__What you have to do__: For each line below, check for "intenzitási"; give only the total of lines where it occurs.

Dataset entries
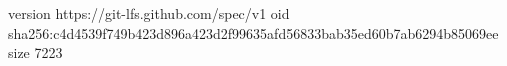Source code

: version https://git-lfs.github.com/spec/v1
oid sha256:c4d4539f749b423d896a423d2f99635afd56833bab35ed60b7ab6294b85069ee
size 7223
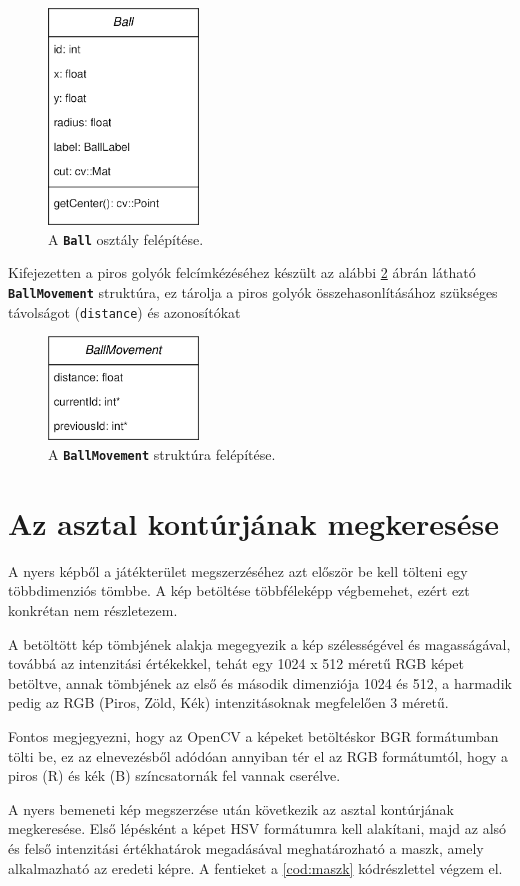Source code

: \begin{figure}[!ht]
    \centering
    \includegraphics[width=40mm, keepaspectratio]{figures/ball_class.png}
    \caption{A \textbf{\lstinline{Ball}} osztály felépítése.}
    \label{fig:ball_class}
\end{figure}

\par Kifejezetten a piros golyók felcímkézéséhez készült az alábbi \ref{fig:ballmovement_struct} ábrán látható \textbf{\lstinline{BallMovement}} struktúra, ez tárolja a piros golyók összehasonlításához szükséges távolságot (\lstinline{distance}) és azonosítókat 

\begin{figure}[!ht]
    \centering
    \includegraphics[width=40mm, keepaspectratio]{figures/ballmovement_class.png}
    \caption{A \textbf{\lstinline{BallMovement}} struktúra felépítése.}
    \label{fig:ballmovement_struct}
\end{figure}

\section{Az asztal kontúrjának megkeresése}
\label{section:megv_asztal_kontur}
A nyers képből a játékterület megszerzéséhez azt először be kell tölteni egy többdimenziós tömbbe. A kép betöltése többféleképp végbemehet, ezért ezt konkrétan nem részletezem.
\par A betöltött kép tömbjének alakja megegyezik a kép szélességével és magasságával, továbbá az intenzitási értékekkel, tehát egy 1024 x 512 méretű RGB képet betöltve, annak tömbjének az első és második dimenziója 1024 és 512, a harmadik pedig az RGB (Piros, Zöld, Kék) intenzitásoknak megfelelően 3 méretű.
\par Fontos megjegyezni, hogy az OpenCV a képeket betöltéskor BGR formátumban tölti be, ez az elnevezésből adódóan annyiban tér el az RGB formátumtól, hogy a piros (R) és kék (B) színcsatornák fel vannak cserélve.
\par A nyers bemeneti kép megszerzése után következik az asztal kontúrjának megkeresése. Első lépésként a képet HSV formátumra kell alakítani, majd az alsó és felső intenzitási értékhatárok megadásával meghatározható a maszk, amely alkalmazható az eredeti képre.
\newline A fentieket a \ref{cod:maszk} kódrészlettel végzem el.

...

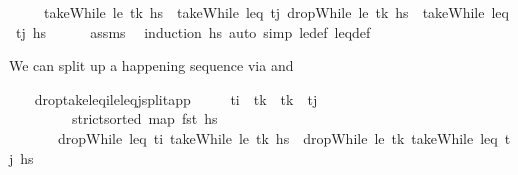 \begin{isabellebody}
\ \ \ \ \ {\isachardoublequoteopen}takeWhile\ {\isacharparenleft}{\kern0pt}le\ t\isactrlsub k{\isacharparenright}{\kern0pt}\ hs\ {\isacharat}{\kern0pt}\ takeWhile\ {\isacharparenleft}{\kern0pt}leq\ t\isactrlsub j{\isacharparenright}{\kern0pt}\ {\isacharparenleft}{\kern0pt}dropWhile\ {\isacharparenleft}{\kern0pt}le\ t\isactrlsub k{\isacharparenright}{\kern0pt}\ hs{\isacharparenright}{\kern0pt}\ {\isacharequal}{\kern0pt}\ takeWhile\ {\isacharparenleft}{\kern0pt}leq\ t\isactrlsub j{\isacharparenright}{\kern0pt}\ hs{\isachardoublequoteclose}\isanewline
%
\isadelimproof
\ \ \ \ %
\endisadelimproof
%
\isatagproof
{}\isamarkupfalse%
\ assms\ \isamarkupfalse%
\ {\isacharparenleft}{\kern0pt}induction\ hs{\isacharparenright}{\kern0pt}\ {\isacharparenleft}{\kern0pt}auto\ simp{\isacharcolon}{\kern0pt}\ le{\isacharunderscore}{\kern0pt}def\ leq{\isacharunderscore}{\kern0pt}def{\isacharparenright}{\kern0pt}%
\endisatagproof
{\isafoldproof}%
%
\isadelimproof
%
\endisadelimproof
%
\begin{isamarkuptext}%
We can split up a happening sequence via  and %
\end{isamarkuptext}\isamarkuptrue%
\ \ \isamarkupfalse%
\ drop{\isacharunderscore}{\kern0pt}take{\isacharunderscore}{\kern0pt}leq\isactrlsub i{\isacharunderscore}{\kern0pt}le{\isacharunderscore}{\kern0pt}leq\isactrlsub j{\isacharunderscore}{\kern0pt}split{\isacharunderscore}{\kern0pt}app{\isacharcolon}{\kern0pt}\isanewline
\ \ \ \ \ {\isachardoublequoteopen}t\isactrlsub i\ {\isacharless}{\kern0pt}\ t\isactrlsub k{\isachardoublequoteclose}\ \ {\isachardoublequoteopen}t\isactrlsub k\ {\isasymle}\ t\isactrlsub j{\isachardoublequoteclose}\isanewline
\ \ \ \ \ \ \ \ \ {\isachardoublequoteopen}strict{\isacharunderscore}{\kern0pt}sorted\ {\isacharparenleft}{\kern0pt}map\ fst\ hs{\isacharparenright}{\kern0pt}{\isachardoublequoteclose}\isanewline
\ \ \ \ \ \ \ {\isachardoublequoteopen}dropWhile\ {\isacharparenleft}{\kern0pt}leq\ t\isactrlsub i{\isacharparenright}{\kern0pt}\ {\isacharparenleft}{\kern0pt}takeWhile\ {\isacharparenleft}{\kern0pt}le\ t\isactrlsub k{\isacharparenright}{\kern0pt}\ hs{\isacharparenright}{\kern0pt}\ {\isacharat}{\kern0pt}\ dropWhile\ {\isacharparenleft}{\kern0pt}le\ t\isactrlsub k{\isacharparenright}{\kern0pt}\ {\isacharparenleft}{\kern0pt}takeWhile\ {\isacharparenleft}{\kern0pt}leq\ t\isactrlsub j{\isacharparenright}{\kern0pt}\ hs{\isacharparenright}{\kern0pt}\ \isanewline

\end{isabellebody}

__Expected output__: 2